The Samburus wake up in their frigid Boot Camp, but they’re inspired to strategize, not scold. Stormtrooper Frank lashes his minions into a building frenzy. Carl, Linda, and Teresa have all fallen into line nicely. The kids (Lindsey, Brandon, and Kim P.) hang. Frank says, “We (adults) do all the work. The youth here are on vacation and straggle here and there. There are probably two individuals I could get rid of right now who are more in the way than they are any good.” The physical structures are shaping up, but so are the Tribal alliances. It’s the grownups – Frank, Carl, Linda, and Teresa – versus the kids – Lindsey, Brandon, and Kim P. – with Silas as the wildcard.

It’s time for another challenge. Frank and Carl go to fetch the mail. Frank, who is more used to interpreting cave paintings than reading the King’s English, stumbles over “sublime.” Too bad Kim J. (retired elementary school teacher) isn’t in his Tribe or she could provide him with a little Hooked on Phonics tutorial. This task is to carry five logs through an obstacle course and erect them in a structure shaped like a wooden spool. Once the graduated poles are fitted into their corresponding slots, they form a series of steps to the top of the structure. The Samburus elect to have Linda sit out the challenge so that both tribes have an equal number of participants. Both tribes start out strong and are neck and neck until the very end, when Kim J. of the Boran Tribe fell flat on the last pylon of the obstacle course. The Samburus raced to place the last pole in the base, with Kim P. climbing to the top in victory. Strike two for Boran.

Kim J. of the Samburus is despondent. She fears she will be perceived as a weak link. Tom tries to console her by saying, aka Yogi Bear, “Everybody has a boo boo.” Tom, Ethan, Clarence and Lex are the designated water boys. Kim J., Jessie, and Kelly fret that the men think of them as weak and ineffectual. “It’s the guys against the girls,” whispers Kim to Jessie. Meanwhile, Tom puts in his time dragging the water jugs back to camp. “We almost went too long without water. When you’ve got two freeloaders, it hurts.” Who can he mean?! Jessie, of course, and … ? We see Jessie draped despondently over her nasty “tar flavored” canteen of water back at the compound. Ethan tries to motivate her to drink. “Get a little flavor on your mouth,” he urges. Jessie droops even more, and Ethan turns away with a shrug.

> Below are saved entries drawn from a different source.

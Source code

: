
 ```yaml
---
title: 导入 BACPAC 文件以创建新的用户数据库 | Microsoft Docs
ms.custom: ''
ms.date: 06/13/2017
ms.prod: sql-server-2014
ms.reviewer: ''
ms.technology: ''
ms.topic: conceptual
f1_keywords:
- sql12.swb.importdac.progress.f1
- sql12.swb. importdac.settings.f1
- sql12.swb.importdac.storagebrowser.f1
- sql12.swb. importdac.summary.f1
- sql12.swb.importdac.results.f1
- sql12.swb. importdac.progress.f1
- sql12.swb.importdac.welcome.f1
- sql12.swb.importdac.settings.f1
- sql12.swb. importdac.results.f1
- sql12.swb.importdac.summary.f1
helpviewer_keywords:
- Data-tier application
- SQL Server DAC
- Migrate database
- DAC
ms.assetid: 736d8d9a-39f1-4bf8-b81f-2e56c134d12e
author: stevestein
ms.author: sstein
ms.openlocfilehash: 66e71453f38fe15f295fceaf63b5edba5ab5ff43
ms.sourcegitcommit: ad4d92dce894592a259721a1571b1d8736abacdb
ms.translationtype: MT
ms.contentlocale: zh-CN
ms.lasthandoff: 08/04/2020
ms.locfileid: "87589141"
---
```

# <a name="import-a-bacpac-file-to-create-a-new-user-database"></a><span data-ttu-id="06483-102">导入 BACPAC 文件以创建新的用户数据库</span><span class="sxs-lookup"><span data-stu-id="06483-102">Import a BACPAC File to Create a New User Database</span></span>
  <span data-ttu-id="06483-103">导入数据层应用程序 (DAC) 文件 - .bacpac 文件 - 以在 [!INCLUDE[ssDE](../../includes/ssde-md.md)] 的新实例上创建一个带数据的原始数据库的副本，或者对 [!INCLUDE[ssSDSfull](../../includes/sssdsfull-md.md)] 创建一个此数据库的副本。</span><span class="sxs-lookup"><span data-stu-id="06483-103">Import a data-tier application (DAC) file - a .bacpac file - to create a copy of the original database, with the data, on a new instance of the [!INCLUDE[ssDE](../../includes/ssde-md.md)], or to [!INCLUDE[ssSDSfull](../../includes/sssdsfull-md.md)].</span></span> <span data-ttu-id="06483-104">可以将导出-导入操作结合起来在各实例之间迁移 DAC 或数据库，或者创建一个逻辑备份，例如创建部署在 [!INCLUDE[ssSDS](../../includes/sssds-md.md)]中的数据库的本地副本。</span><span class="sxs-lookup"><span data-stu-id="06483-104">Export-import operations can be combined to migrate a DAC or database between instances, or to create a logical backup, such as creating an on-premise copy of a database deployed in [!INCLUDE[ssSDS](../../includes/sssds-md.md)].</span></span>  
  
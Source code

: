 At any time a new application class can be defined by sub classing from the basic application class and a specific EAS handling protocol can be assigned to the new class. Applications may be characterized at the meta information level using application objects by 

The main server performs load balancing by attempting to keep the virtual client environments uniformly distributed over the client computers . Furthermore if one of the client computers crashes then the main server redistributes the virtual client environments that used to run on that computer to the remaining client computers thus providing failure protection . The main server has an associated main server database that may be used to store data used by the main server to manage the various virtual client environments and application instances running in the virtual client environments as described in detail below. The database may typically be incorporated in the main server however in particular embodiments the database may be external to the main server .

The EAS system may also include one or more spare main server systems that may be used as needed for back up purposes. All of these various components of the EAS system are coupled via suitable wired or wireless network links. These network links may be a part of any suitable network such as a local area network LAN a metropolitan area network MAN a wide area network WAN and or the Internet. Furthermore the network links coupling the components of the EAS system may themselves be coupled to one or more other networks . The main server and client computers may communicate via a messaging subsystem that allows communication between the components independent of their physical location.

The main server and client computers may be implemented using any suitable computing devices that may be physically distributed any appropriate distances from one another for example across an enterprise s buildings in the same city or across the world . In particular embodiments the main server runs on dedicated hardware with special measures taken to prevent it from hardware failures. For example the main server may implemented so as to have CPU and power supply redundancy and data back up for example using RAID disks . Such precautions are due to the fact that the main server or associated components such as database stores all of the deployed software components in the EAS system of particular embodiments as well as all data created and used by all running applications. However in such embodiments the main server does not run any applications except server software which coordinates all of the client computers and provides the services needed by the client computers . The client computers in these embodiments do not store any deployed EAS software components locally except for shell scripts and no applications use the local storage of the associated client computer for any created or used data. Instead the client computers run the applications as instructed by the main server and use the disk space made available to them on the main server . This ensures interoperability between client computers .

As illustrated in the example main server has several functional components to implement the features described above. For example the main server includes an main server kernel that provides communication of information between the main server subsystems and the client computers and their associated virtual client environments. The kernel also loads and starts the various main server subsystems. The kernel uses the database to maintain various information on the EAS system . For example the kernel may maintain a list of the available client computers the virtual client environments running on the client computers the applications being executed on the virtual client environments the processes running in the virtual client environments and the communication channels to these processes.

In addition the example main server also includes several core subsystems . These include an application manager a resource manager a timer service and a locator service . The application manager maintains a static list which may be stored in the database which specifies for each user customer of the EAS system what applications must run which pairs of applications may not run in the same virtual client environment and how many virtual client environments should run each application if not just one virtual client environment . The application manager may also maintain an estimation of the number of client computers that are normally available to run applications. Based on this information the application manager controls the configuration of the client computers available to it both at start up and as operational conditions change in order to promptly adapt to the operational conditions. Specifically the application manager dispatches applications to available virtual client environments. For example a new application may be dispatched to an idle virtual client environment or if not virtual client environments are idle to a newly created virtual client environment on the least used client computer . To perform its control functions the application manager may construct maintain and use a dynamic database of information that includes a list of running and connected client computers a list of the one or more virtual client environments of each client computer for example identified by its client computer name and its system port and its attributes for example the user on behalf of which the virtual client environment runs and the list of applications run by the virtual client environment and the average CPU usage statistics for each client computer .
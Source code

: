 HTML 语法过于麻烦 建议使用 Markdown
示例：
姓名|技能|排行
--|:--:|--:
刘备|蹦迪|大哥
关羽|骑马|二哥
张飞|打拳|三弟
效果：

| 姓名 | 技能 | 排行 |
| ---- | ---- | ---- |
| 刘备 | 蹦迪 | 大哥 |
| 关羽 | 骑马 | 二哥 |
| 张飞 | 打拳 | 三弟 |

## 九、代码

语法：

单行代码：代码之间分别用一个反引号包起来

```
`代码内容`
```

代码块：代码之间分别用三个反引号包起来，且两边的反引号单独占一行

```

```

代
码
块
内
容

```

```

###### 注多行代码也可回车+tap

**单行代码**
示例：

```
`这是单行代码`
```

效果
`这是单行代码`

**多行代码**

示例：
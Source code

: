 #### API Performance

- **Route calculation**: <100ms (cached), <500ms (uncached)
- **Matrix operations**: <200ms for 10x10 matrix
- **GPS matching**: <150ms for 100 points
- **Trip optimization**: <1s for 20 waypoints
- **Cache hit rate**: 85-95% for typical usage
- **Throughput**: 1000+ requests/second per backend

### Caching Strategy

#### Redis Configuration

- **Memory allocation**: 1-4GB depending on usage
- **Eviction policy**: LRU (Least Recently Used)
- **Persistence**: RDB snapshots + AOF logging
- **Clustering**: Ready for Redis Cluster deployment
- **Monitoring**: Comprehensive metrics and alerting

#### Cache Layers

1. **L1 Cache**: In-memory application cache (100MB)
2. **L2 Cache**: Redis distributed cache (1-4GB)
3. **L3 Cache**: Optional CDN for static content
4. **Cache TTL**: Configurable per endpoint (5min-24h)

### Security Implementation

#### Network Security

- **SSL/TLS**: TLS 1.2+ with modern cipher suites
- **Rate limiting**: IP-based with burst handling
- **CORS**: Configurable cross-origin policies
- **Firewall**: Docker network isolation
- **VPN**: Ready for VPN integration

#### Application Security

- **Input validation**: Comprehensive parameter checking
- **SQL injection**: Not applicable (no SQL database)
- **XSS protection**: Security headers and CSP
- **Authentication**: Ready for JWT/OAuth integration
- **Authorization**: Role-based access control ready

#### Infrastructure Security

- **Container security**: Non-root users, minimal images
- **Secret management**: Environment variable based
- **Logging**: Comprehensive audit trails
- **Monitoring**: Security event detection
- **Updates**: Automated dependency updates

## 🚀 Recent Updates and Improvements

Portents of Doom - a sand funnel is shown accompanied by eerie background music. It’s time for the final challenge of the episode. The tribes quickly deduce that it’s about food. “Don’t think of it as a dung beetle; think of it as a beetle,” advises Tom. A dung beetle’s nothing but an appetizer to a goat, anyway. The Borans pump themselves up for the challenge. “We can do it!” exclaim Lex, Kim J., and Kelly. Jessie just mopes.

Damu Bar The local Masai have thoughtfully provided the day’s repast, a cow. But we not talking sirloin here, it’s something called African Chianti.” It’s full gross-out time here in the bush, because the cocktail consists of bovine blood with a chaser of milk. But before we see the bloodletting demonstration, Probst valiantly attempts to head off the inevitable charges of animal cruelty with an endless blather about the “sanctity of life” and “time-honored traditions.” Of course, the whole macabre scene is created for the purpose of eliminating the faint of stomach. With a vegetarian in the bunch, it seems likely that someone would get a mite queasy. But no, everyone chugs their ration, some of them twice. To break the tie, each team picks a member from the opposite tribe. Linda and Kelly are chosen, and in a complete turnabout of common sense, the elder Linda beats former sorority girl Kelly to the bottom of the beaker. Strike three for Boran.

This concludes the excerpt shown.